▶ MATERIAL SHOWN
+ + + + +

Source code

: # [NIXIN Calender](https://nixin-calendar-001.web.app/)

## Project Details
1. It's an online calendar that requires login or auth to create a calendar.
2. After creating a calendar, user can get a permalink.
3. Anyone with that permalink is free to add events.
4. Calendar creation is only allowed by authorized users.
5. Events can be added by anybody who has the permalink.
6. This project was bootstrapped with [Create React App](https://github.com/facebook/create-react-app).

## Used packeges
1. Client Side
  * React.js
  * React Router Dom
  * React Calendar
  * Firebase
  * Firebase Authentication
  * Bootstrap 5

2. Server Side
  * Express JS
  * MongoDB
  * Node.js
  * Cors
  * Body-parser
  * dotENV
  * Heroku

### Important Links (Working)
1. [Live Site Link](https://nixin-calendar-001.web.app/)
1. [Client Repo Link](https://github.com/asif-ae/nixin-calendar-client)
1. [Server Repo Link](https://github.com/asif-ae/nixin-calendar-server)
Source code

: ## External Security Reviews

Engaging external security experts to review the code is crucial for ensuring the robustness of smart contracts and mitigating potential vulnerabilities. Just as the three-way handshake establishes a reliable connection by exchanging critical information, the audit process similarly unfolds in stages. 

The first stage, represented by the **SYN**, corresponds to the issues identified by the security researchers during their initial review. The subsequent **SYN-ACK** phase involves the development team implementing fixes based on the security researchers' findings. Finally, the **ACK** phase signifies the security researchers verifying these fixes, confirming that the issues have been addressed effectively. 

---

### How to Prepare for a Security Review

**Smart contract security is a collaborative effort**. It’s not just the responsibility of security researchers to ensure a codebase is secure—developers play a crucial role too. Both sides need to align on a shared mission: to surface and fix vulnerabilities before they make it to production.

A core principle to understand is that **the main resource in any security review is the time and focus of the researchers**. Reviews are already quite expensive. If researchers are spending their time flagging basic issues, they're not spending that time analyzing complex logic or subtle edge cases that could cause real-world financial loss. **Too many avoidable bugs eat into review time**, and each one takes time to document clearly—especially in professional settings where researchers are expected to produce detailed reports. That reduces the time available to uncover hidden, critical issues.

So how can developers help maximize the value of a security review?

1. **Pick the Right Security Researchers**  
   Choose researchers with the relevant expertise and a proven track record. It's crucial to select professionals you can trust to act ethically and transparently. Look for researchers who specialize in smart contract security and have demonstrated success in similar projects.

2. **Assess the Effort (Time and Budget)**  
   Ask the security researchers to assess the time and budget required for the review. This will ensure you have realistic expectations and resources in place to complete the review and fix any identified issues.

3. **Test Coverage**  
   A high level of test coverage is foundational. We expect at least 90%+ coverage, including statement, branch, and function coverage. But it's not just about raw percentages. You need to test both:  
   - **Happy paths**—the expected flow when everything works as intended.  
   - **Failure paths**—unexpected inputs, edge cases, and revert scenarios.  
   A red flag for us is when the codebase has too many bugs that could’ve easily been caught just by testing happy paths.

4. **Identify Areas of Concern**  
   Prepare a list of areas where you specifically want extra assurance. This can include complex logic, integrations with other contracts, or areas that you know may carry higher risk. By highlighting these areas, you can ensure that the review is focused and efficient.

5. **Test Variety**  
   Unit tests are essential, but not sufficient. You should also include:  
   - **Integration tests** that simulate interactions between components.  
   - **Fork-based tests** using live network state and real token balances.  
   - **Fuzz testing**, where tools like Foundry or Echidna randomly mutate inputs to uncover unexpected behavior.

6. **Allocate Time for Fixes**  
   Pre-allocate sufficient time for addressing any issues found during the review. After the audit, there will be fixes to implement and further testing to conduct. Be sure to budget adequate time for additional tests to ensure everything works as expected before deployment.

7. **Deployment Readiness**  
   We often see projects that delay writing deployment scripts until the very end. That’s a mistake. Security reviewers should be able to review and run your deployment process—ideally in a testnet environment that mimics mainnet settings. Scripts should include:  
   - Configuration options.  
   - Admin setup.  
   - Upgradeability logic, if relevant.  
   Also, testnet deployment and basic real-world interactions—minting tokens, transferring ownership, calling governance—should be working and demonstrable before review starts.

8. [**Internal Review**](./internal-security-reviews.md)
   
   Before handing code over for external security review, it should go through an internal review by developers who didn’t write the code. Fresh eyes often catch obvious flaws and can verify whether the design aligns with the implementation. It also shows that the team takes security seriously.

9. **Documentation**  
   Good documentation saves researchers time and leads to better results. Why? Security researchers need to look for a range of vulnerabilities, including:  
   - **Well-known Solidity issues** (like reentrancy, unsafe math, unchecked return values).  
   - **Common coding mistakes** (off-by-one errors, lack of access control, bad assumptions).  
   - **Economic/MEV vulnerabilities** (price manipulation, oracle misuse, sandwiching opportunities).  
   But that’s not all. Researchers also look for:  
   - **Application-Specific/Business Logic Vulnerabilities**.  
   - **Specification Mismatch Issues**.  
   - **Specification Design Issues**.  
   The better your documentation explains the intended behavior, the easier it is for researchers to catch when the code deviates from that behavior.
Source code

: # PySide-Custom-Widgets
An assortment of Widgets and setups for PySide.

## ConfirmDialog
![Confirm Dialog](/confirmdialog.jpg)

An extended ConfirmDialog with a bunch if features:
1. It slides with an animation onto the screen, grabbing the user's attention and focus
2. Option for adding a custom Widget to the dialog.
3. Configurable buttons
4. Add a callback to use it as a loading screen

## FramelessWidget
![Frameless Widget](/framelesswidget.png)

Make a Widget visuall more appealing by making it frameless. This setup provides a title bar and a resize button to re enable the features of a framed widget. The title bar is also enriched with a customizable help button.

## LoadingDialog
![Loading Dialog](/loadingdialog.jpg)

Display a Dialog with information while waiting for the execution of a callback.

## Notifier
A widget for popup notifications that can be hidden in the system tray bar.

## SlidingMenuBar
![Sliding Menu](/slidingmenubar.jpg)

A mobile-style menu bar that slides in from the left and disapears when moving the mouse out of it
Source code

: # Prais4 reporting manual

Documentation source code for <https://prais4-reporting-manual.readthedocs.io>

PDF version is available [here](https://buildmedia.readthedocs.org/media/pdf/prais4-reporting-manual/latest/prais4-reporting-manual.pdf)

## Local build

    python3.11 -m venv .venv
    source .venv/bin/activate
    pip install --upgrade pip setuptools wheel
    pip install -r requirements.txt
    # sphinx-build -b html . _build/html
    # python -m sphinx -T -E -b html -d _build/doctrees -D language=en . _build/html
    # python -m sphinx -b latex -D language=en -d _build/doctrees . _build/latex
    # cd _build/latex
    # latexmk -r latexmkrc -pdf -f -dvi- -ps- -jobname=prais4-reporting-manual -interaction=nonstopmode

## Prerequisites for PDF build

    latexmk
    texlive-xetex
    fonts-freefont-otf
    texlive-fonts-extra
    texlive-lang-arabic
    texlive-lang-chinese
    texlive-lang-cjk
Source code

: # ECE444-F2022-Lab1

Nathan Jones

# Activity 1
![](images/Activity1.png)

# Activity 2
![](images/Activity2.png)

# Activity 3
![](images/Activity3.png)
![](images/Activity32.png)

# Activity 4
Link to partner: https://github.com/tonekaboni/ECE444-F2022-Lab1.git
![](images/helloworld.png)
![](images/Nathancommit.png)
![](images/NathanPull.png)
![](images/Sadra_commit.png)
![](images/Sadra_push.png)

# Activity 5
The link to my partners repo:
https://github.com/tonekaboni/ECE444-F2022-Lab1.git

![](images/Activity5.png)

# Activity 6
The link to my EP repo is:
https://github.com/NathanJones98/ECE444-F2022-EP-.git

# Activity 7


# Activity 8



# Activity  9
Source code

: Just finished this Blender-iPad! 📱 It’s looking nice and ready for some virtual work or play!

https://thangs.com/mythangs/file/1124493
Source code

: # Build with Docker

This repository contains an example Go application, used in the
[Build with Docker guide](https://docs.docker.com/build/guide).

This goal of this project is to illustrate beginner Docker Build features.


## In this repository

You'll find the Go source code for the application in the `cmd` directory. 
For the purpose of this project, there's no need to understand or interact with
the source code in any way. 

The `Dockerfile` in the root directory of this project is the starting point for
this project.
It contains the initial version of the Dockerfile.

+ + + + +

▶ PROBLEM DESCRIPTION
Verbatim output is expected for the lines from the start of the data to the line in which "1. [Live Site" appears, both included.

▶ SOLUTION FOR THIS TASK
Source code

: # [NIXIN Calender](https://nixin-calendar-001.web.app/)

## Project Details
1. It's an online calendar that requires login or auth to create a calendar.
2. After creating a calendar, user can get a permalink.
3. Anyone with that permalink is free to add events.
4. Calendar creation is only allowed by authorized users.
5. Events can be added by anybody who has the permalink.
6. This project was bootstrapped with [Create React App](https://github.com/facebook/create-react-app).

## Used packeges
1. Client Side
  * React.js
  * React Router Dom
  * React Calendar
  * Firebase
  * Firebase Authentication
  * Bootstrap 5

2. Server Side
  * Express JS
  * MongoDB
  * Node.js
  * Cors
  * Body-parser
  * dotENV
  * Heroku

### Important Links (Working)
1. [Live Site Link](https://nixin-calendar-001.web.app/)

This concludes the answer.